“A weed is simply a plant growing out of place or growing in a site where it is not desired.” Those are the thoughts of Dr. Barron Rector, Texas AgriLife Extension Service range specialist. And he said following this year’s drought, wildfires and tons of imported hay, there may be many more weeds for landowners to deal with, and some could be invasive species or even toxic.
“The soundest way to control weeds is to prevent the invasion, which means we must understand the biology, limit the movement, understand the human behavior and actions that can cause the spread, and understand the pathways for its introduction,” he said. Some “weeds” may be a desirable plant in one location and a weed in another, Rector said. For instance, native weeds serve a role of protecting the soil surface after a disturbance, reducing raindrop impact and solar radiation, and providing some organic matter on the soil surface and below ground. These native weedy plants depend on natural disturbances, such as grazing, fires, flooding, drought, mudslides, earthquakes, volcanoes and land development to spread and reproduce. However, foreign or exotic invasive plant species can survive, reproduce and advance on the same kinds of soil disturbance and human management that produces native weed and brush problems.
“Our major problem with land management today is our inability to recognize an invasive plant species and deal with it accordingly,” Rector said. Invasive species of weeds can cause economic or environmental harm due to habitat degradation, displacement of native plants threatening the reduction of wildlife food resources, alterations to the ecosystem of a region or alterations and changes to natural waterways.
“Invasive plants are those that have a tendency to spread and invade healthy landscapes ultimately causing some kind of negative impact,” Rector said. “Invasive plants are often best defined as plants that do not stay where they are planted.”
Because of the recent drought many livestock owners have opted to buy hay from out of state rather than selling their herds. “That hay is coming from Louisiana, Tennessee, Nevada, Florida, Nebraska, Kansas and other surrounding states,” Rector said. This sets up a potential problem because interstate commerce of hay is not regulated for the most part. Many landowners and livestock producers could be setting themselves up for weeds they’ve never seen and introduce potentially invasive plants.”

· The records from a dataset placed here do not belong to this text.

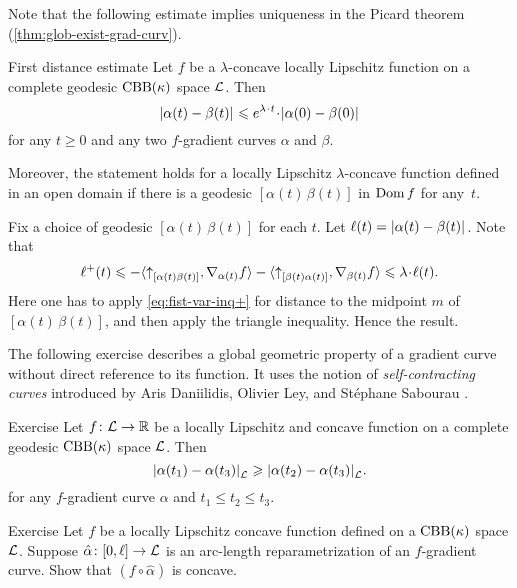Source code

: Note that the following estimate implies uniqueness in the Picard theorem (\ref{thm:glob-exist-grad-curv}).

\begin{thm}{First distance estimate}\label{thm:dist-est}
Let $f$ be a $\lambda$-concave locally Lipschitz function on a complete geodesic $\mathrm{CBB}(\kappa)$ space $\mathcal{L}$.
Then
\[\dist{\alpha(t)}{\beta(t)}{}
\le 
e^{\lambda\cdot t}\cdot\dist[{{}}]{\alpha(0)}{\beta(0)}{}\]
for any $t\ge 0$ and any two $f$-gradient curves $\alpha$ and $\beta$.

Moreover, the statement holds for a locally Lipschitz $\lambda$-concave function defined in an open domain if there is a geodesic $[\alpha(t)\,\beta(t)]$ in $\mathop{\rm Dom}\nolimits f$ for any~$t$.
\end{thm}

Fix a choice of geodesic $[\alpha(t)\,\beta(t)]$ for each $t$.
Let $\ell(t)=\dist{\alpha(t)}{\beta(t)}{}$. 
Note that
\[\ell^+(t)
\le-
\<\dir{\alpha(t)}{\beta(t)},\nabla_{\alpha(t)}f\>-\<\dir{\beta(t)}{\alpha(t)},\nabla_{\beta(t)}f\>
\le
\lambda\cdot\ell(t).\]
Here one has to apply \ref{eq:fist-var-inq+} for distance to the midpoint $m$ of $[\alpha(t)\,\beta(t)]$, and then apply the triangle inequality.
Hence the result. 
\qeds



The following exercise describes a global geometric property of a gradient curve without direct reference to its function.
It uses the notion of \textit{self-contracting curves} introduced by Aris Daniilidis, Olivier Ley, and St\'ephane Sabourau \cite{daniilidis-ley-sabourau}.

\begin{thm}{Exercise}\label{ex:elf-contracting}
Let $f\colon\mathcal{L}\to\mathbb{R}$ be a locally Lipschitz and concave function on a complete geodesic $\mathrm{CBB}(\kappa)$ space
$\mathcal{L}$.
Then 
\[\dist{\alpha(t_1)}{\alpha(t_3)}{\spc{L}}\ge \dist{\alpha(t_2)}{\alpha(t_3)}{\spc{L}}.\]
for any $f$-gradient curve $\alpha$ and $t_1\le t_2\le t_3$.
\end{thm}

\begin{thm}{Exercise}\label{ex:mayer}
Let $f$ be a locally Lipschitz concave function defined on a $\mathrm{CBB}(\kappa)$ space $\mathcal{L}$.
Suppose $\hat\alpha\colon[0,\ell]\to\mathcal{L}$ is an arc-length reparametrization of an $f$-gradient curve.
Show that $(f\circ\hat\alpha)$ is concave.
\end{thm}




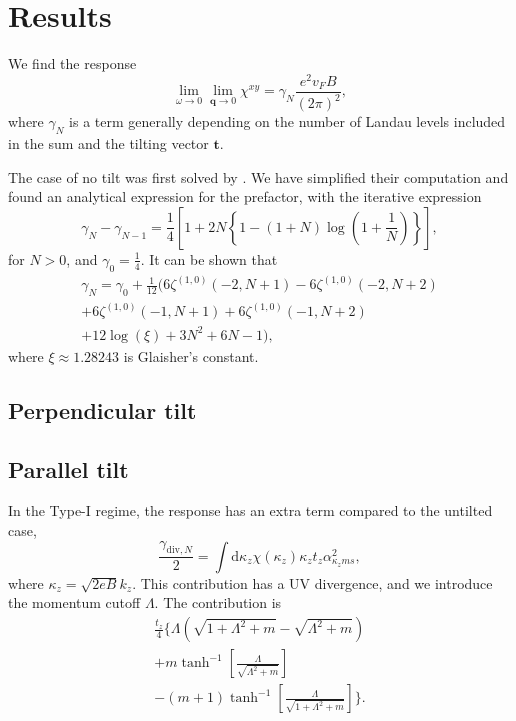 \documentclass[%
 reprint,
 amsmath,amssymb,
 aps,
]{revtex4-2}
\renewcommand\vec\bm  %
\begin{document}
\section{Results\label{sec:results}}
We find the response
\begin{equation}
  \label{eq:response-w-dimensions}
  \lim_{\omega \to 0} \lim_{\vec{q} \to 0}
  \chi^{xy} =
  \gamma_{N} \frac{e^2 v_F B}{(2\pi)^2},
\end{equation}
where \( \gamma_N \) is a term generally depending on the number of Landau levels included in the sum and the tilting vector \( \vec{t} \).

The case of no tilt was first solved by \textcite{arjonaFingerprintsConformalAnomaly2019}.
We have simplified their computation and found an analytical expression for the prefactor, with the iterative expression
\begin{equation}
  \label{eq:2}
  \gamma_{N} - \gamma_{N-1} = \frac{1}{4} \left[ 1 + 2 N \left\{ 1 - (1+N) \log \left(1 + \frac{1}{N}\right) \right\} \right],
\end{equation}
for \( N>0 \), and \( \gamma_0 = \frac{1}{4} \).
It can be shown that
\begin{multline}
  \label{eq:4}
  \gamma_N = \gamma_0 + \frac{1}{12} \Big(
    6 \zeta ^{(1,0)}(-2,N+1)
    -6 \zeta ^{(1,0)}(-2,N+2)\\
    +6 \zeta^{(1,0)}(-1,N+1)
    + 6 \zeta^{(1,0)}(-1,N+2)\\
    +12 \log (\xi)
    +3 N^2
    +6 N
    -1
  \Big),
\end{multline}
where \( \xi \approx  1.28243 \) is Glaisher's constant.

\subsection{Perpendicular tilt}

\subsection{Parallel tilt}
In the Type-I regime, the response has an extra term compared to the untilted case,
\begin{equation}
  \label{eq:5}
  \frac{\gamma_{\text{div}, N}}{2} = \int \mathrm{d} \kappa_z \chi(\kappa_z) \kappa_z t_z \alpha_{\kappa_z m s}^2,
\end{equation}
where \( \kappa_z = \sqrt{2 e B} k_{z} \).
This contribution has a UV divergence, and we introduce the momentum cutoff \( \Lambda \).
The contribution is
\begin{multline}
  \label{eq:6}
  \frac{t_z}{4}
  \Bigg\{
  \Lambda \left(\sqrt{1 + \Lambda^2 + m} - \sqrt{\Lambda^2 + m} \right)\\
  + m \tanh^{-1} \left[\frac{\Lambda}{\sqrt{\Lambda^2 + m} }\right]\\
  - (m+1) \tanh^{-1} \left[ \frac{\Lambda}{\sqrt{1 + \Lambda^2 + m }} \right]
  \Bigg\}.
\end{multline}
\end{document}
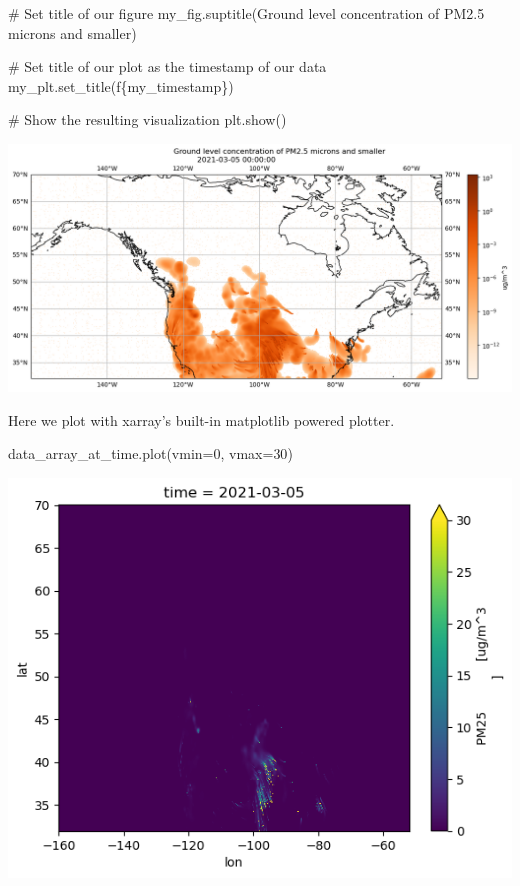 \documentclass[
  letterpaper,
  DIV=11,
  numbers=noendperiod]{scrreprt}
\newenvironment{Shaded}{\begin{snugshade}}{\end{snugshade}}
\newcommand{\CommentTok}[1]{\textcolor[rgb]{0.37,0.37,0.37}{#1}}
\newcommand{\DecValTok}[1]{\textcolor[rgb]{0.68,0.00,0.00}{#1}}
\newcommand{\NormalTok}[1]{\textcolor[rgb]{0.00,0.23,0.31}{#1}}
\newcommand{\OperatorTok}[1]{\textcolor[rgb]{0.37,0.37,0.37}{#1}}
\newcommand{\SpecialCharTok}[1]{\textcolor[rgb]{0.37,0.37,0.37}{#1}}
\newcommand{\SpecialStringTok}[1]{\textcolor[rgb]{0.13,0.47,0.30}{#1}}
\newcommand{\StringTok}[1]{\textcolor[rgb]{0.13,0.47,0.30}{#1}}
\begin{document}
\begin{Shaded}
\begin{Highlighting}[]
\CommentTok{\# Set title of our figure}
\NormalTok{my\_fig.suptitle(}\StringTok{\textquotesingle{}Ground level concentration of PM2.5 microns and smaller\textquotesingle{}}\NormalTok{)}

\CommentTok{\# Set title of our plot as the timestamp of our data}
\NormalTok{my\_plt.set\_title(}\SpecialStringTok{f\textquotesingle{}}\SpecialCharTok{\{}\NormalTok{my\_timestamp}\SpecialCharTok{\}}\SpecialStringTok{\textquotesingle{}}\NormalTok{)}

\CommentTok{\# Show the resulting visualization}
\NormalTok{plt.show()}
\end{Highlighting}
\end{Shaded}

\includegraphics{demo_files/figure-latex/data_notebooks-demo-demo-cell-14-output-1.png}

Here we plot with xarray's built-in matplotlib powered plotter.

\begin{Shaded}
\begin{Highlighting}[]
\NormalTok{data\_array\_at\_time.plot(vmin}\OperatorTok{=}\DecValTok{0}\NormalTok{, vmax}\OperatorTok{=}\DecValTok{30}\NormalTok{)}
\end{Highlighting}
\end{Shaded}

\includegraphics{demo_files/figure-latex/data_notebooks-demo-demo-cell-15-output-1.png}
\end{document}
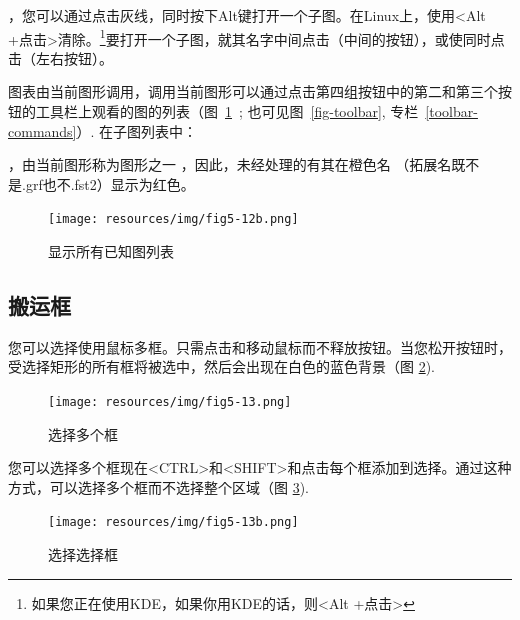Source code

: \bigskip
{}，您可以通过点击灰线，同时按下Alt键打开一个子图。在Linux上，使用<Alt +点击>清除。\footnote {如果您正在使用KDE，如果你用KDE的话，则<Alt +点击>}要打开一个子图，就其名字中间点击（中间的按钮），或使同时点击（左右按钮）。

\bigskip
\noindent 图表由当前图形调用，调用当前图形可以通过点击第四组按钮中的第二和第三个按钮的工具栏上观看的图的列表（图~\ref{list-called-graphs}~; 也可见图~\ref{fig-toolbar}, 专栏~\ref{toolbar-commands}）.
在子图列表中：
\begin{itemize}
，由当前图形称为图形之一
，因此，未经处理的有其在橙色名
（拓展名既不是.grf也不.fst2）显示为红色。
\end{itemize}

\begin{figure}[!h]
\begin{center}
\texttt{[image: resources/img/fig5-12b.png]}
\caption{显示所有已知图列表\label{list-called-graphs}}
\end{center}
\end{figure}



\subsection{搬运框}

您可以选择使用鼠标多框。只需点击和移动鼠标而不释放按钮。当您松开按钮时，受选择矩形的所有框将被选中，然后会出现在白色的蓝色背景（图 \ref{multi-selection}).

\begin{figure}[!ht]
\begin{center}
\texttt{[image: resources/img/fig5-13.png]}
\caption{选择多个框\label{multi-selection}}
\end{center}
\end{figure}

\bigskip
\noindent 您可以选择多个框现在<CTRL>和<SHIFT>和点击每个框添加到选择。通过这种方式，可以选择多个框而不选择整个区域（图 \ref{multi-selection2}).

\begin{figure}[!ht]
\begin{center}
\texttt{[image: resources/img/fig5-13b.png]}
\caption{选择选择框\label{multi-selection2}}
\end{center}
\end{figure}

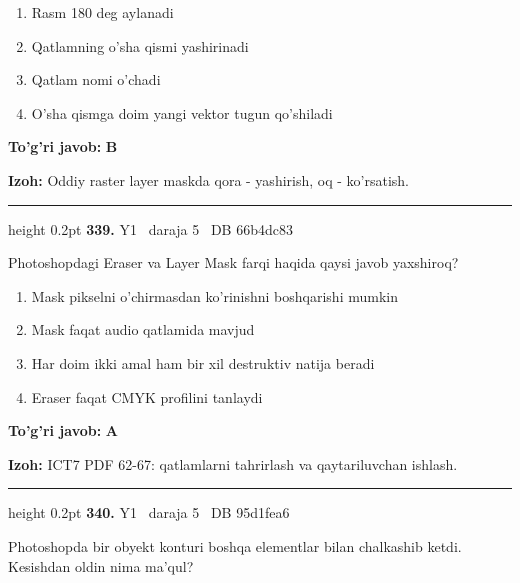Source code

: \documentclass[10pt,a4paper,oneside]{article}
\begin{document}
\begin{enumerate}[label=\Alph*),leftmargin=9mm]
\item Rasm 180 deg  aylanadi
\item Qatlamning o'sha qismi yashirinadi
\item Qatlam nomi o'chadi
\item O'sha qismga doim yangi vektor tugun qo'shiladi
\end{enumerate}
\begin{tcolorbox}[enhanced,breakable,colback=teal!4,colframe=teal!45!black,boxrule=0.45pt,arc=1.2mm,left=2.8mm,right=2.8mm,top=2mm,bottom=2mm,before skip=2mm,after skip=2mm]
\textbf{\color{teal}To'g'ri javob:} \textbf{B}
\par\smallskip
\textbf{Izoh:} Oddiy raster layer maskda qora - yashirish, oq - ko'rsatish.
\end{tcolorbox}
\vspace{2mm}\hrule height 0.2pt \vspace{4mm}
\hypertarget{q339}{\textbf{\color{ink}339.}}  {\color{muted}\scriptsize Y1 \textbullet\ daraja 5 \textbullet\ DB 66b4dc83}
\par
Photoshopdagi Eraser va Layer Mask farqi haqida qaysi javob yaxshiroq?
\begin{enumerate}[label=\Alph*),leftmargin=9mm]
\item Mask pikselni o'chirmasdan ko'rinishni boshqarishi mumkin
\item Mask faqat audio qatlamida mavjud
\item Har doim ikki amal ham bir xil destruktiv natija beradi
\item Eraser faqat CMYK profilini tanlaydi
\end{enumerate}
\begin{tcolorbox}[enhanced,breakable,colback=teal!4,colframe=teal!45!black,boxrule=0.45pt,arc=1.2mm,left=2.8mm,right=2.8mm,top=2mm,bottom=2mm,before skip=2mm,after skip=2mm]
\textbf{\color{teal}To'g'ri javob:} \textbf{A}
\par\smallskip
\textbf{Izoh:} ICT7 PDF 62-67: qatlamlarni tahrirlash va qaytariluvchan ishlash.
\end{tcolorbox}
\vspace{2mm}\hrule height 0.2pt \vspace{4mm}
\hypertarget{q340}{\textbf{\color{ink}340.}}  {\color{muted}\scriptsize Y1 \textbullet\ daraja 5 \textbullet\ DB 95d1fea6}
\par
Photoshopda bir obyekt konturi boshqa elementlar bilan chalkashib ketdi. Kesishdan oldin nima ma'qul?
\end{document}
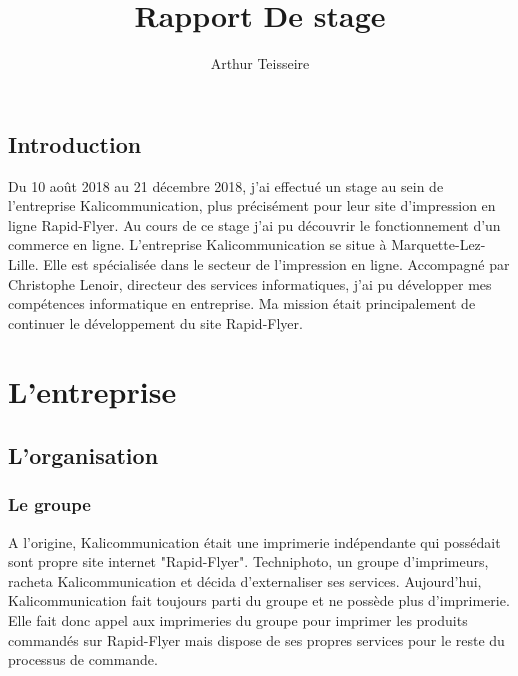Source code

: \documentclass[a4paper]{report}
\title{Rapport De stage}
\author{Arthur Teisseire}
\begin{document}
\renewcommand{\contentsname}{Sommaire}
\renewcommand{\thesection}{\arabic{section}}
\tableofcontents
\chapter*{Introduction}
 
Du 10 août 2018 au 21 décembre 2018, j'ai effectué un stage au sein de l'entreprise Kalicommunication, plus précisément pour leur site d'impression en ligne Rapid-Flyer. Au cours de ce stage j'ai pu découvrir le fonctionnement d'un commerce en ligne.\newline
L'entreprise Kalicommunication se situe à Marquette-Lez-Lille. Elle est spécialisée dans le secteur de l'impression en ligne.\newline
Accompagné par Christophe Lenoir, directeur des services informatiques, j'ai pu développer mes compétences informatique en entreprise. Ma mission était principalement de continuer le développement du site Rapid-Flyer.
\part{L'entreprise}
\chapter*{L'organisation}
\section{Le groupe}
A l'origine, Kalicommunication était une imprimerie indépendante qui possédait sont propre site internet "Rapid-Flyer". Techniphoto, un groupe d'imprimeurs, racheta Kalicommunication et décida d'externaliser ses services. Aujourd'hui, Kalicommunication fait toujours parti du groupe et ne possède plus d'imprimerie. Elle fait donc appel aux imprimeries du groupe pour imprimer les produits commandés sur Rapid-Flyer mais dispose de ses propres services pour le reste du processus de commande.
\end{document}
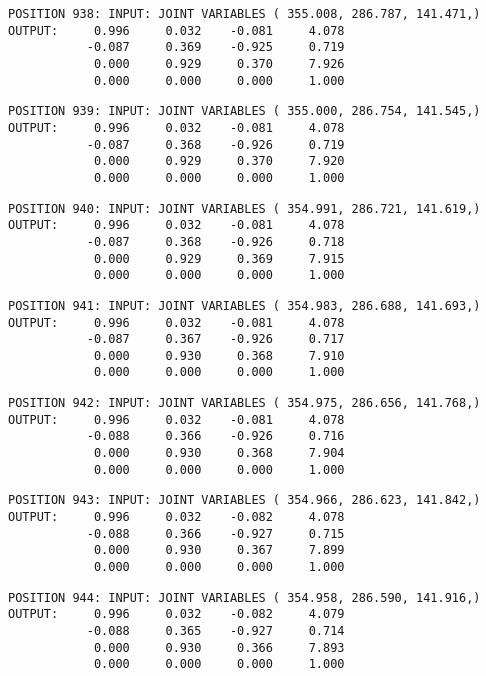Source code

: \begin{verbatim}
POSITION 938: INPUT: JOINT VARIABLES ( 355.008, 286.787, 141.471,)
OUTPUT:     0.996     0.032    -0.081     4.078
           -0.087     0.369    -0.925     0.719
            0.000     0.929     0.370     7.926
            0.000     0.000     0.000     1.000
\end{verbatim} \pagebreak[1]\begin{verbatim}
POSITION 939: INPUT: JOINT VARIABLES ( 355.000, 286.754, 141.545,)
OUTPUT:     0.996     0.032    -0.081     4.078
           -0.087     0.368    -0.926     0.719
            0.000     0.929     0.370     7.920
            0.000     0.000     0.000     1.000
\end{verbatim} \pagebreak[1]\begin{verbatim}
POSITION 940: INPUT: JOINT VARIABLES ( 354.991, 286.721, 141.619,)
OUTPUT:     0.996     0.032    -0.081     4.078
           -0.087     0.368    -0.926     0.718
            0.000     0.929     0.369     7.915
            0.000     0.000     0.000     1.000
\end{verbatim} \pagebreak[1]\begin{verbatim}
POSITION 941: INPUT: JOINT VARIABLES ( 354.983, 286.688, 141.693,)
OUTPUT:     0.996     0.032    -0.081     4.078
           -0.087     0.367    -0.926     0.717
            0.000     0.930     0.368     7.910
            0.000     0.000     0.000     1.000
\end{verbatim} \pagebreak[1]\begin{verbatim}
POSITION 942: INPUT: JOINT VARIABLES ( 354.975, 286.656, 141.768,)
OUTPUT:     0.996     0.032    -0.081     4.078
           -0.088     0.366    -0.926     0.716
            0.000     0.930     0.368     7.904
            0.000     0.000     0.000     1.000
\end{verbatim} \pagebreak[1]\begin{verbatim}
POSITION 943: INPUT: JOINT VARIABLES ( 354.966, 286.623, 141.842,)
OUTPUT:     0.996     0.032    -0.082     4.078
           -0.088     0.366    -0.927     0.715
            0.000     0.930     0.367     7.899
            0.000     0.000     0.000     1.000
\end{verbatim} \pagebreak[1]\begin{verbatim}
POSITION 944: INPUT: JOINT VARIABLES ( 354.958, 286.590, 141.916,)
OUTPUT:     0.996     0.032    -0.082     4.079
           -0.088     0.365    -0.927     0.714
            0.000     0.930     0.366     7.893
            0.000     0.000     0.000     1.000
\end{verbatim} \pagebreak[1]\begin{verbatim}

\end{verbatim}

According to Rector, “It’s a Catch 22.” Producers bought the emergency hay to feed and hold on to their herds, but there is the potential that an unwanted plant could be introduced that will cost more management dollars in the future trying to get rid of it.
Producers need to start now learning what plants they should be on the lookout for. If the hay was purchased from Nebraska, Kansas, Montana, Wyoming, Utah and Idaho, producers should watch for an invasive plant called leafy spurge. If they purchased hay from Florida to Louisiana, that zone is known for the invasive tropical soda apples weed. Other plants of concern include Canada thistle, spotted knapweed, blessed milk thistle, Russian knapweed and yellow star thistle. Because of their aggressiveness, these will often be the plants that come up on the disturbed areas.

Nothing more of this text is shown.